Your task:
Give back exactly the lines spanning from the one containing "chiSquare.py, testrelief.py, relieff.py" to the final line of the records below, and no others.

Input data:

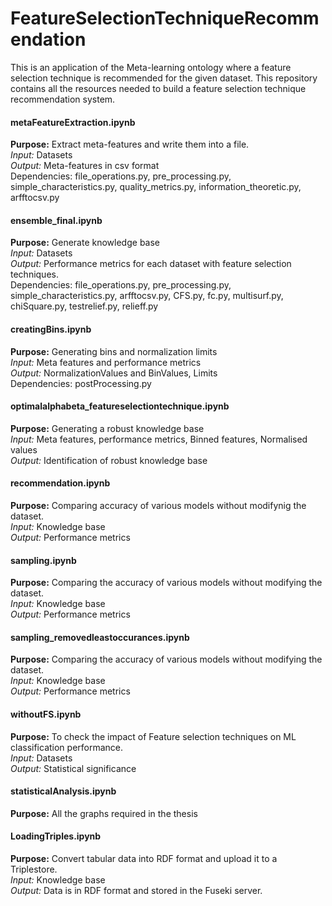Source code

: # FeatureSelectionTechniqueRecommendation
This is an application of the Meta-learning ontology where a feature selection technique is recommended for the given dataset. This repository contains all the resources needed to build a feature selection technique recommendation system.


#### metaFeatureExtraction.ipynb 

**Purpose:** Extract meta-features and write them into a file. <br>
*Input:* Datasets <br>
*Output:* Meta-features in csv format <br>
Dependencies: file_operations.py, pre_processing.py, simple_characteristics.py, quality_metrics.py, information_theoretic.py, arfftocsv.py <br>


#### ensemble_final.ipynb

**Purpose:** Generate knowledge base <br>
*Input:* Datasets <br>
*Output:* Performance metrics for each dataset with feature selection techniques. <br>
Dependencies: file_operations.py, pre_processing.py, simple_characteristics.py, arfftocsv.py, CFS.py, fc.py, multisurf.py, chiSquare.py, testrelief.py, relieff.py


#### creatingBins.ipynb

**Purpose:** Generating bins and normalization limits <br>
*Input:* Meta features and performance metrics <br>
*Output:* NormalizationValues and BinValues, Limits <br>
Dependencies: postProcessing.py 


#### optimalalphabeta_featureselectiontechnique.ipynb

**Purpose:** Generating a robust knowledge base <br>
*Input:* Meta features, performance metrics, Binned features, Normalised values <br>
*Output:* Identification of robust knowledge base


#### recommendation.ipynb

**Purpose:** Comparing accuracy of various models without modifynig the dataset. <br>
*Input:* Knowledge base <br>
*Output:* Performance metrics 


#### sampling.ipynb

**Purpose:** Comparing the accuracy of various models without modifying the dataset. <br>
*Input:* Knowledge base <br>
*Output:* Performance metrics


#### sampling_removedleastoccurances.ipynb

**Purpose:** Comparing the accuracy of various models without modifying the dataset. <br>
*Input:* Knowledge base <br>
*Output:* Performance metrics


#### withoutFS.ipynb

**Purpose:** To check the impact of Feature selection techniques on ML classification performance. <br>
*Input:* Datasets <br>
*Output:* Statistical significance


#### statisticalAnalysis.ipynb

**Purpose:** All the graphs required in the thesis


#### LoadingTriples.ipynb

**Purpose:** Convert tabular data into RDF format and upload it to a Triplestore. <br>
*Input:* Knowledge base <br>
*Output:* Data is in RDF format and stored in the Fuseki server.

Response:
Dependencies: file_operations.py, pre_processing.py, simple_characteristics.py, arfftocsv.py, CFS.py, fc.py, multisurf.py, chiSquare.py, testrelief.py, relieff.py


#### creatingBins.ipynb

**Purpose:** Generating bins and normalization limits <br>
*Input:* Meta features and performance metrics <br>
*Output:* NormalizationValues and BinValues, Limits <br>
Dependencies: postProcessing.py 


#### optimalalphabeta_featureselectiontechnique.ipynb

**Purpose:** Generating a robust knowledge base <br>
*Input:* Meta features, performance metrics, Binned features, Normalised values <br>
*Output:* Identification of robust knowledge base


#### recommendation.ipynb

**Purpose:** Comparing accuracy of various models without modifynig the dataset. <br>
*Input:* Knowledge base <br>
*Output:* Performance metrics 


#### sampling.ipynb

**Purpose:** Comparing the accuracy of various models without modifying the dataset. <br>
*Input:* Knowledge base <br>
*Output:* Performance metrics


#### sampling_removedleastoccurances.ipynb

**Purpose:** Comparing the accuracy of various models without modifying the dataset. <br>
*Input:* Knowledge base <br>
*Output:* Performance metrics


#### withoutFS.ipynb

**Purpose:** To check the impact of Feature selection techniques on ML classification performance. <br>
*Input:* Datasets <br>
*Output:* Statistical significance


#### statisticalAnalysis.ipynb

**Purpose:** All the graphs required in the thesis


#### LoadingTriples.ipynb

**Purpose:** Convert tabular data into RDF format and upload it to a Triplestore. <br>
*Input:* Knowledge base <br>
*Output:* Data is in RDF format and stored in the Fuseki server.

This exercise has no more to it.